This is the first installment to a two-part blog series focused on Governing Big Data and Hadoop.
So, you’re ready to embark on your data-driven journey, huh? The business case and project blueprint are well defined and you’ve already secured executive sponsorship for your digital transformation. You’re ready to run a modern data platform based on Hadoop and your team is set-up on the starting blocks to deliver the promises of Big Data to the wider organization.
But then you feel some hesitation as you envision a whole new set of challenges: are you ready to operate at the fast-pace of Big Data?; to control the risks that will inevitably arise from the proliferation of data in your data lake?; to scale a data lab that is currently only accessible by a few data scientists, to a broadly shared, self-service, center of excellence that anyone can access and that seamlessly connects with your critical business processes?

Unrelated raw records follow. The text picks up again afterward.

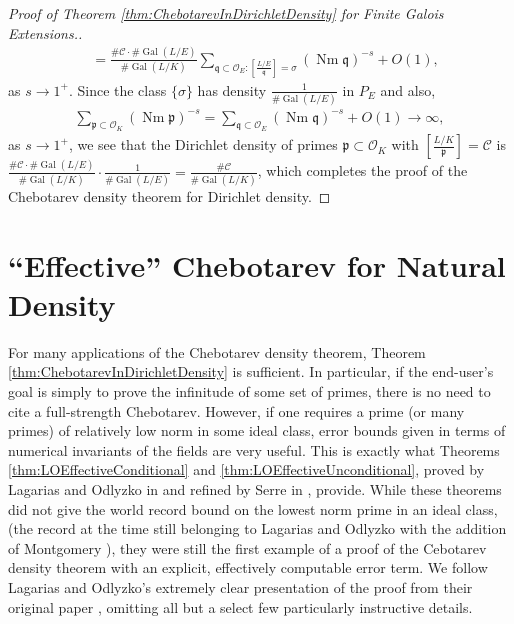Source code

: \documentclass[12pt]{amsart}
\theoremstyle{definition}
\theoremstyle{remark}
\numberwithin{equation}{section}
\newcommand{\cC}{\mathcal C}
\newcommand{\cO}{\mathcal O}
\newcommand{\fkp}{\mathfrak p}
\newcommand{\fkq}{\mathfrak q}
\DeclareMathOperator{\norm}{Nm}
\newcommand{\artin}[2]{\left[ \frac{#1}{#2}\right]}
\DeclareMathOperator{\Gal}{Gal}
\begin{document}
\begin{proof}[Proof of Theorem \ref{thm:ChebotarevInDirichletDensity} for Finite Galois Extensions.]
\begin{align}
& = \frac{\# \cC \cdot \#\Gal(L/E)}{\# \Gal(L/K)}\sum_{\fkq \subset \cO_{E}: \artin{L/E}{\fkq} = \sigma} (\norm \fkq)^{-s} + O(1),
\end{align}
as $s \to 1^{+}$.
Since the class $\{\sigma\}$ has density $\frac{1}{\#\Gal(L/E)}$ in $P_{E}$ and also,
\begin{align}
\sum_{\fkp \subset \cO_{K}} (\norm \fkp)^{-s} = \sum_{\fkq \subset \cO_{E}} (\norm \fkq)^{-s} + O(1) \to \infty,
\end{align}
as $s \to 1^+$, we see that the Dirichlet density of primes $\fkp \subset \cO_{K}$ with $\artin{L/K}{\fkp} = \cC$ is $\frac{\# \cC \cdot \#\Gal(L/E)}{\# \Gal(L/K)} \cdot \frac{1}{\#\Gal(L/E)} = \frac{\# \cC}{\# \Gal(L/K)}$, which completes the proof of the Chebotarev density theorem for Dirichlet density.
\end{proof}


\section{``Effective'' Chebotarev for Natural Density} \label{sec:EffectiveChebotarev}

For many applications of the Chebotarev density theorem, Theorem \ref{thm:ChebotarevInDirichletDensity} is sufficient. In particular, if the end-user's goal is simply to prove the infinitude of some set of primes, there is no need to cite a full-strength Chebotarev. However, if one requires a prime (or many primes) of relatively low norm in some ideal class, error bounds given in terms of numerical invariants of the fields are very useful. This is exactly what Theorems \ref{thm:LOEffectiveConditional} and \ref{thm:LOEffectiveUnconditional}, proved by Lagarias and Odlyzko in \cite{LagariasOdlyzko77} and refined by Serre in \cite{Serre81}, provide. While these theorems did not give the world record bound on the lowest norm prime in an ideal class, (the record at the time still belonging to Lagarias and Odlyzko with the addition of Montgomery \cite{LagariasMontgomeryOdlyzko79}), they were still the first example of a proof of the Cebotarev density theorem with an explicit, effectively computable error term. We follow Lagarias and Odlyzko's extremely clear presentation of the proof from their original paper \cite{LagariasOdlyzko77}, omitting all but a select few particularly instructive details.
\end{document}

Like it or not, you’re not equipped for success until you address the legacy enterprise challenges related to security, documentation, auditing and traceability. But the good news is that there is a modern way to harness the power of your Hadoop initiative with data governance in order to bring you significant business benefits.
Tackling the Six Most Pressing Issues in Governing Various types of New Big Data
To get a full understanding of the potential benefits and best practices related to Data Governance on Hadoop, Talend commissioned a report by TDWI, which outlines six pillars to ensure the success of your Big Data project:
1. Deliver Big Data accessibility to a wide audience, without putting data at risk. Self-service approaches and tools allow IT leaders to empower data workers and analysts to do their own data provisioning in an autonomous way. But one cannot just throw data preparation tools into the hands of business users without first having a governance framework to deliver this service in a managed and scalable way.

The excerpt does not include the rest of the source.